L’intelligence artificielle imprimera-t-elle sa marque sur l’agriculture ?

L’entrée dans l’ère numérique voit le développement de nouveaux outils et de nouvelles approches dont celles de l’intelligence artificielle. Sauront-elles appréhender la complexité du vivant en agriculture ? C’est la question posée à Mehdi Siné, responsable du service systèmes d’information et méthodologie chez Arvalis.

Perspectives Agricoles : Qu'est-ce que l'intelligence artificielle ?

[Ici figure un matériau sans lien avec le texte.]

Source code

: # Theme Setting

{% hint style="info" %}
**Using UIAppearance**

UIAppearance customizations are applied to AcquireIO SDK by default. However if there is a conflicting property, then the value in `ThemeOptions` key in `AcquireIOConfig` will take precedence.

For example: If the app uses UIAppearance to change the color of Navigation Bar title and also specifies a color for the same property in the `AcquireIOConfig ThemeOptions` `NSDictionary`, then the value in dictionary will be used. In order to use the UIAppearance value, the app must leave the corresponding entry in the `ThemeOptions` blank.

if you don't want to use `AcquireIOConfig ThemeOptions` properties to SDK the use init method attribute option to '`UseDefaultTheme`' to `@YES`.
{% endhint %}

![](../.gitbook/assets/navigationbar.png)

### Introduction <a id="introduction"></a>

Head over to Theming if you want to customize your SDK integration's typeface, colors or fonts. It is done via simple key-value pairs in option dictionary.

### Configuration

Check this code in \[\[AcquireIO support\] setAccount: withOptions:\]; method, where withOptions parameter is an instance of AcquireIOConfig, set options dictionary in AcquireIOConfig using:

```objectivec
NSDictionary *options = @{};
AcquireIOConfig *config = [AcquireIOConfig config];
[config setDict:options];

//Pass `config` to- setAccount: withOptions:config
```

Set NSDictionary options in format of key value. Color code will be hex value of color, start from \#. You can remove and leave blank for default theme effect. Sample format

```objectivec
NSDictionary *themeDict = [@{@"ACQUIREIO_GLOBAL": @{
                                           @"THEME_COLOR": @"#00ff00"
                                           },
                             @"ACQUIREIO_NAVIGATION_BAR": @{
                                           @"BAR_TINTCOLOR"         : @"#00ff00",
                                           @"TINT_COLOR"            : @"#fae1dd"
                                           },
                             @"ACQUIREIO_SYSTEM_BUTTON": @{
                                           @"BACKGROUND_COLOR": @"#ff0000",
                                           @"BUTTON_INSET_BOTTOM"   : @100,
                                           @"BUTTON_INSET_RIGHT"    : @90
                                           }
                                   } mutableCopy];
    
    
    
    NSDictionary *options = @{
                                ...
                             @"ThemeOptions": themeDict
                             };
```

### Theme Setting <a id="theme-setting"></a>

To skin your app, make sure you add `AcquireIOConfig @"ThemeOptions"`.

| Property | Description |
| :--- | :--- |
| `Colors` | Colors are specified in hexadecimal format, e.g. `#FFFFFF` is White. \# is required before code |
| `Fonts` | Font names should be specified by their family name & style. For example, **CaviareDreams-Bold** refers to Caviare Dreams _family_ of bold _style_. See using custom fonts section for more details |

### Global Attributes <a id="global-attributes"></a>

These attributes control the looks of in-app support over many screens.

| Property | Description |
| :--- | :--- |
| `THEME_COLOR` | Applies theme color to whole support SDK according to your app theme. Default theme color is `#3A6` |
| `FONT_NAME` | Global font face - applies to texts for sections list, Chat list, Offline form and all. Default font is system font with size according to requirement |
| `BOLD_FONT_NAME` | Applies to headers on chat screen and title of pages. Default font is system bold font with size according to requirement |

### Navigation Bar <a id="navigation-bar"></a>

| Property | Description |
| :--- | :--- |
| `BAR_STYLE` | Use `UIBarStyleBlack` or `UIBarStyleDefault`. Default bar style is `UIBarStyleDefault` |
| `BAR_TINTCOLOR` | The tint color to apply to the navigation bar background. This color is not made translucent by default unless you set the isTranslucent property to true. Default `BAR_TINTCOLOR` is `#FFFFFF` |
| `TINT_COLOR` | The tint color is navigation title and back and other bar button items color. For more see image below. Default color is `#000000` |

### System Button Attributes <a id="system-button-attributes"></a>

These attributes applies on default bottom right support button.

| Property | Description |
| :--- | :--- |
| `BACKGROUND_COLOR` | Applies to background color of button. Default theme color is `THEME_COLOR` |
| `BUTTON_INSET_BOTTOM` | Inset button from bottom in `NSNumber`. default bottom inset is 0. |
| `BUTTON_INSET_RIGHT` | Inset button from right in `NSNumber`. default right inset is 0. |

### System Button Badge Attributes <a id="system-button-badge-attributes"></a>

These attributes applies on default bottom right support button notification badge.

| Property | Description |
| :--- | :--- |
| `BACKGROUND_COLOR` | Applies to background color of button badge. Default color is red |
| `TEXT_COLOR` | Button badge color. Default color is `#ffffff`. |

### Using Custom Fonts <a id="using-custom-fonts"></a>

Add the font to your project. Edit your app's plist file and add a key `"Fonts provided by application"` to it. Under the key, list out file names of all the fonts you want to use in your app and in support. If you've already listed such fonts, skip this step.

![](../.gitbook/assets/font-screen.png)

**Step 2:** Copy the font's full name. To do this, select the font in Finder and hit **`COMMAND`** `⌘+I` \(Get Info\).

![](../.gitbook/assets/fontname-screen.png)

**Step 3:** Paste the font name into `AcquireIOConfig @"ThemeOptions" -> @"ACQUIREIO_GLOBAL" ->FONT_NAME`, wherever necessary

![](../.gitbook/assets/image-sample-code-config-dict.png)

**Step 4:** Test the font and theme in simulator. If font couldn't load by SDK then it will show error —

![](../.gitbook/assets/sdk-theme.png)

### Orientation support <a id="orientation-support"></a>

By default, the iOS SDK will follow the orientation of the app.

Mehdi Siné : Yann Lecun, directeur de Facebook AI Research, définit l'intelligence artificielle ou « IA » comme un ensemble de techniques permettant à des machines d'accomplir des tâches et de résoudre des problèmes habituellement réservés aux humains. Les tâches relevant de l'IA peuvent être simples a priori, comme reconnaître et localiser des formes dans une image ou prévoir les mouvements d'un robot pour attraper un objet. Elles requièrent de la planification complexe, par exemple pour jouer aux échecs ou au jeu de Go, ou beaucoup de connaissances et de sens commun quand il s'agit de traduire un texte ou de conduire un dialogue. Depuis quelques années, on associe l'intelligence artificielle aux capacités d'apprentissage : la machine améliore ses performances avec l'expérience, c'est le « machine learning » massivement utilisé par les entreprises d'Internet pour trier ou filtrer des contenus. Apparues plus récemment, les techniques « d'apprentissage profond », ou « deep learning », offrent des capacités supérieures en organisant des couches successives de traitements. Ces méthodes se sont développées avec la disponibilité d'une grande masse de données et une puissance de calcul désormais facilement accessible.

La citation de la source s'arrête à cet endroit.